- **WHAT TO PRODUCE**: Each line containing the word "Kolink" must be copied from the material below.

- **DATA IN THIS EXERCISE**:
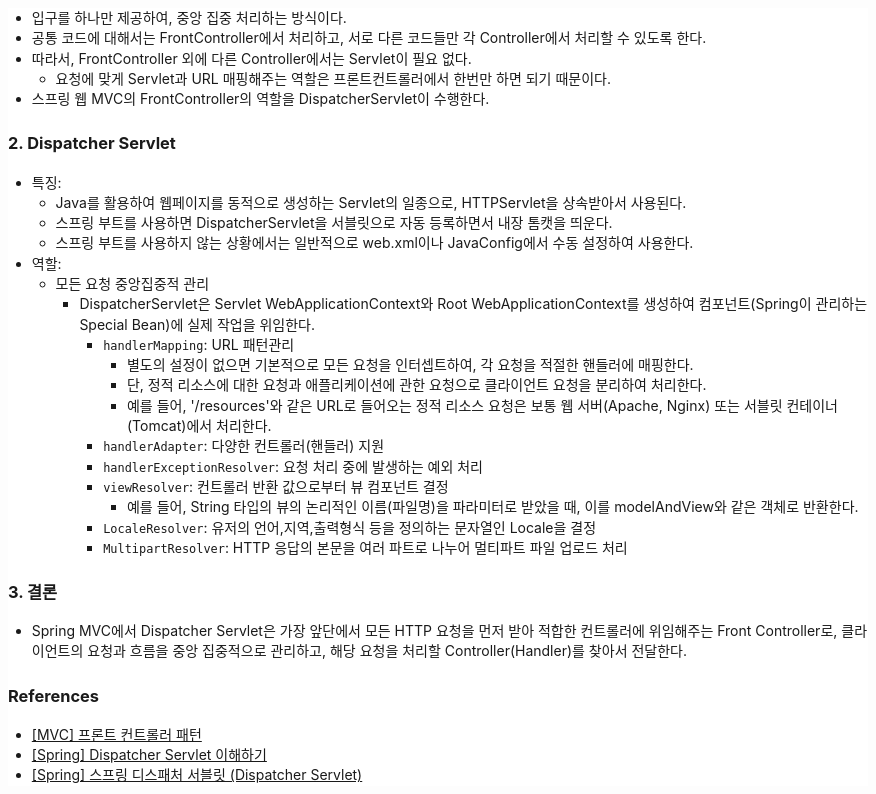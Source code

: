 - 입구를 하나만 제공하여, 중앙 집중 처리하는 방식이다.
- 공통 코드에 대해서는 FrontController에서 처리하고, 서로 다른 코드들만 각 Controller에서 처리할 수 있도록 한다.
- 따라서, FrontController 외에 다른 Controller에서는 Servlet이 필요 없다.
    - 요청에 맞게 Servlet과 URL 매핑해주는 역할은 프론트컨트롤러에서 한번만 하면 되기 때문이다.
- 스프링 웹 MVC의 FrontController의 역할을 DispatcherServlet이 수행한다.

### 2. **Dispatcher Servlet**

- 특징:
    - Java를 활용하여 웹페이지를 동적으로 생성하는 Servlet의 일종으로, HTTPServlet을 상속받아서 사용된다.
    - 스프링 부트를 사용하면 DispatcherServlet을 서블릿으로 자동 등록하면서 내장 톰캣을 띄운다.
    - 스프링 부트를 사용하지 않는 상황에서는 일반적으로 web.xml이나 JavaConfig에서 수동 설정하여 사용한다.
- 역할:
    - 모든 요청 중앙집중적 관리
        - DispatcherServlet은 Servlet WebApplicationContext와 Root WebApplicationContext를 생성하여 컴포넌트(Spring이 관리하는 Special Bean)에 실제 작업을 위임한다.
            - `handlerMapping`: URL 패턴관리
               - 별도의 설정이 없으면 기본적으로 모든 요청을 인터셉트하여, 각 요청을 적절한 핸들러에 매핑한다.
               - 단, 정적 리소스에 대한 요청과 애플리케이션에 관한 요청으로 클라이언트 요청을 분리하여 처리한다.
               - 예를 들어, '/resources'와 같은 URL로 들어오는 정적 리소스 요청은 보통 웹 서버(Apache, Nginx) 또는 서블릿 컨테이너(Tomcat)에서 처리한다.
            - `handlerAdapter`: 다양한 컨트롤러(핸들러) 지원
            - `handlerExceptionResolver`: 요청 처리 중에 발생하는 예외 처리
            - `viewResolver`: 컨트롤러 반환 값으로부터 뷰 컴포넌트 결정
                - 예를 들어, String 타입의 뷰의 논리적인 이름(파일명)을 파라미터로 받았을 때, 이를 modelAndView와 같은 객체로 반환한다.
            - `LocaleResolver`: 유저의 언어,지역,출력형식 등을 정의하는 문자열인 Locale을 결정
            - `MultipartResolver`: HTTP 응답의 본문을 여러 파트로 나누어 멀티파트 파일 업로드 처리

### 3. 결론

- Spring MVC에서 Dispatcher Servlet은 가장 앞단에서 모든 HTTP 요청을 먼저 받아 적합한 컨트롤러에 위임해주는 Front Controller로, 클라이언트의 요청과 흐름을 중앙 집중적으로 관리하고, 해당 요청을 처리할 Controller(Handler)를 찾아서 전달한다.

### References

- [[MVC] 프론트 컨트롤러 패턴](https://yeonyeon.tistory.com/103)
- [[Spring] Dispatcher Servlet 이해하기](https://velog.io/@betterfuture4/Spring-Dispatcher-Servlet-%EC%A0%95%EB%A6%AC)
- [[Spring] 스프링 디스패처 서블릿 (Dispatcher Servlet)](https://ggop-n.tistory.com/72)
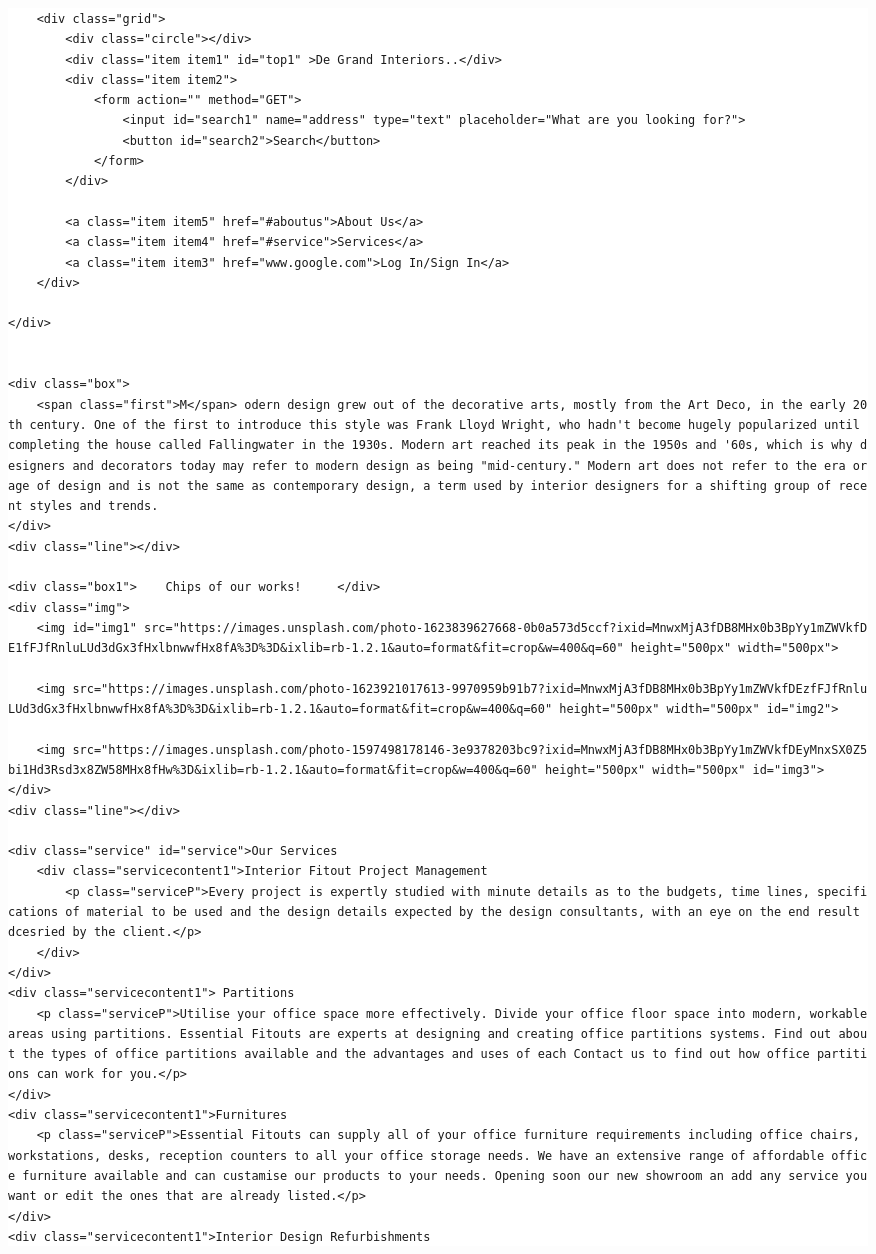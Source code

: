  </style>
</head>

<body>
    <div class="peak">

        <div class="grid">
            <div class="circle"></div>
            <div class="item item1" id="top1" >De Grand Interiors..</div>
            <div class="item item2">
                <form action="" method="GET">
                    <input id="search1" name="address" type="text" placeholder="What are you looking for?">
                    <button id="search2">Search</button>
                </form>
            </div>
    
            <a class="item item5" href="#aboutus">About Us</a>
            <a class="item item4" href="#service">Services</a>
            <a class="item item3" href="www.google.com">Log In/Sign In</a>
        </div>

    </div>


    <div class="box">  
        <span class="first">M</span> odern design grew out of the decorative arts, mostly from the Art Deco, in the early 20th century. One of the first to introduce this style was Frank Lloyd Wright, who hadn't become hugely popularized until completing the house called Fallingwater in the 1930s. Modern art reached its peak in the 1950s and '60s, which is why designers and decorators today may refer to modern design as being "mid-century." Modern art does not refer to the era or age of design and is not the same as contemporary design, a term used by interior designers for a shifting group of recent styles and trends.
    </div> 
    <div class="line"></div>
      
    <div class="box1">    Chips of our works!     </div>
    <div class="img">
        <img id="img1" src="https://images.unsplash.com/photo-1623839627668-0b0a573d5ccf?ixid=MnwxMjA3fDB8MHx0b3BpYy1mZWVkfDE1fFJfRnluLUd3dGx3fHxlbnwwfHx8fA%3D%3D&ixlib=rb-1.2.1&auto=format&fit=crop&w=400&q=60" height="500px" width="500px">

        <img src="https://images.unsplash.com/photo-1623921017613-9970959b91b7?ixid=MnwxMjA3fDB8MHx0b3BpYy1mZWVkfDEzfFJfRnluLUd3dGx3fHxlbnwwfHx8fA%3D%3D&ixlib=rb-1.2.1&auto=format&fit=crop&w=400&q=60" height="500px" width="500px" id="img2">
    
        <img src="https://images.unsplash.com/photo-1597498178146-3e9378203bc9?ixid=MnwxMjA3fDB8MHx0b3BpYy1mZWVkfDEyMnxSX0Z5bi1Hd3Rsd3x8ZW58MHx8fHw%3D&ixlib=rb-1.2.1&auto=format&fit=crop&w=400&q=60" height="500px" width="500px" id="img3">
    </div>
    <div class="line"></div>
    
    <div class="service" id="service">Our Services
        <div class="servicecontent1">Interior Fitout Project Management
            <p class="serviceP">Every project is expertly studied with minute details as to the budgets, time lines, specifications of material to be used and the design details expected by the design consultants, with an eye on the end result dcesried by the client.</p>
        </div>
    </div>
    <div class="servicecontent1"> Partitions
        <p class="serviceP">Utilise your office space more effectively. Divide your office floor space into modern, workable areas using partitions. Essential Fitouts are experts at designing and creating office partitions systems. Find out about the types of office partitions available and the advantages and uses of each Contact us to find out how office partitions can work for you.</p>
    </div>
    <div class="servicecontent1">Furnitures
        <p class="serviceP">Essential Fitouts can supply all of your office furniture requirements including office chairs, workstations, desks, reception counters to all your office storage needs. We have an extensive range of affordable office furniture available and can custamise our products to your needs. Opening soon our new showroom an add any service you want or edit the ones that are already listed.</p>
    </div>
    <div class="servicecontent1">Interior Design Refurbishments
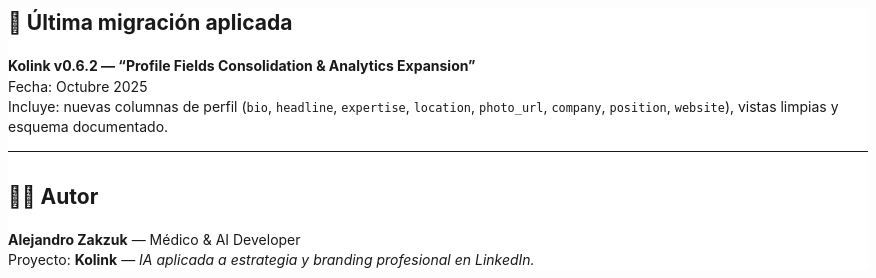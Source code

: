 
## 🧾 Última migración aplicada
**Kolink v0.6.2 — “Profile Fields Consolidation & Analytics Expansion”**  
Fecha: Octubre 2025  
Incluye: nuevas columnas de perfil (`bio`, `headline`, `expertise`, `location`, `photo_url`, `company`, `position`, `website`), vistas limpias y esquema documentado.

---

## 🧑‍💻 Autor
**Alejandro Zakzuk** — Médico & AI Developer  
Proyecto: **Kolink** — *IA aplicada a estrategia y branding profesional en LinkedIn.*

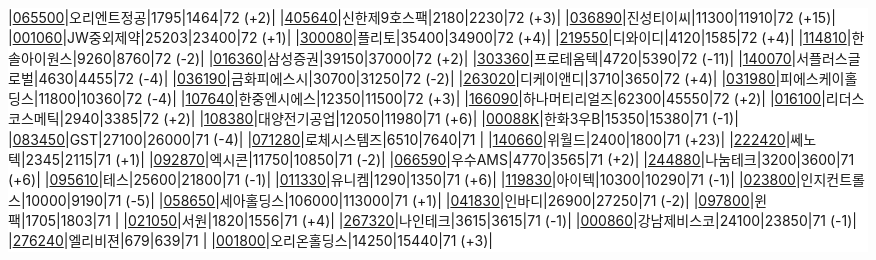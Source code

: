 |[065500](https://finance.daum.net/quotes/A065500)|오리엔트정공|1795|1464|72 (+2)|
|[405640](https://finance.daum.net/quotes/A405640)|신한제9호스팩|2180|2230|72 (+3)|
|[036890](https://finance.daum.net/quotes/A036890)|진성티이씨|11300|11910|72 (+15)|
|[001060](https://finance.daum.net/quotes/A001060)|JW중외제약|25203|23400|72 (+1)|
|[300080](https://finance.daum.net/quotes/A300080)|플리토|35400|34900|72 (+4)|
|[219550](https://finance.daum.net/quotes/A219550)|디와이디|4120|1585|72 (+4)|
|[114810](https://finance.daum.net/quotes/A114810)|한솔아이원스|9260|8760|72 (-2)|
|[016360](https://finance.daum.net/quotes/A016360)|삼성증권|39150|37000|72 (+2)|
|[303360](https://finance.daum.net/quotes/A303360)|프로테옴텍|4720|5390|72 (-11)|
|[140070](https://finance.daum.net/quotes/A140070)|서플러스글로벌|4630|4455|72 (-4)|
|[036190](https://finance.daum.net/quotes/A036190)|금화피에스시|30700|31250|72 (-2)|
|[263020](https://finance.daum.net/quotes/A263020)|디케이앤디|3710|3650|72 (+4)|
|[031980](https://finance.daum.net/quotes/A031980)|피에스케이홀딩스|11800|10360|72 (-4)|
|[107640](https://finance.daum.net/quotes/A107640)|한중엔시에스|12350|11500|72 (+3)|
|[166090](https://finance.daum.net/quotes/A166090)|하나머티리얼즈|62300|45550|72 (+2)|
|[016100](https://finance.daum.net/quotes/A016100)|리더스코스메틱|2940|3385|72 (+2)|
|[108380](https://finance.daum.net/quotes/A108380)|대양전기공업|12050|11980|71 (+6)|
|[00088K](https://finance.daum.net/quotes/A00088K)|한화3우B|15350|15380|71 (-1)|
|[083450](https://finance.daum.net/quotes/A083450)|GST|27100|26000|71 (-4)|
|[071280](https://finance.daum.net/quotes/A071280)|로체시스템즈|6510|7640|71 |
|[140660](https://finance.daum.net/quotes/A140660)|위월드|2400|1800|71 (+23)|
|[222420](https://finance.daum.net/quotes/A222420)|쎄노텍|2345|2115|71 (+1)|
|[092870](https://finance.daum.net/quotes/A092870)|엑시콘|11750|10850|71 (-2)|
|[066590](https://finance.daum.net/quotes/A066590)|우수AMS|4770|3565|71 (+2)|
|[244880](https://finance.daum.net/quotes/A244880)|나눔테크|3200|3600|71 (+6)|
|[095610](https://finance.daum.net/quotes/A095610)|테스|25600|21800|71 (-1)|
|[011330](https://finance.daum.net/quotes/A011330)|유니켐|1290|1350|71 (+6)|
|[119830](https://finance.daum.net/quotes/A119830)|아이텍|10300|10290|71 (-1)|
|[023800](https://finance.daum.net/quotes/A023800)|인지컨트롤스|10000|9190|71 (-5)|
|[058650](https://finance.daum.net/quotes/A058650)|세아홀딩스|106000|113000|71 (+1)|
|[041830](https://finance.daum.net/quotes/A041830)|인바디|26900|27250|71 (-2)|
|[097800](https://finance.daum.net/quotes/A097800)|윈팩|1705|1803|71 |
|[021050](https://finance.daum.net/quotes/A021050)|서원|1820|1556|71 (+4)|
|[267320](https://finance.daum.net/quotes/A267320)|나인테크|3615|3615|71 (-1)|
|[000860](https://finance.daum.net/quotes/A000860)|강남제비스코|24100|23850|71 (-1)|
|[276240](https://finance.daum.net/quotes/A276240)|엘리비젼|679|639|71 |
|[001800](https://finance.daum.net/quotes/A001800)|오리온홀딩스|14250|15440|71 (+3)|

- **RESULT**:
**Kolink v0.6.2 — “Profile Fields Consolidation & Analytics Expansion”**  
Proyecto: **Kolink** — *IA aplicada a estrategia y branding profesional en LinkedIn.*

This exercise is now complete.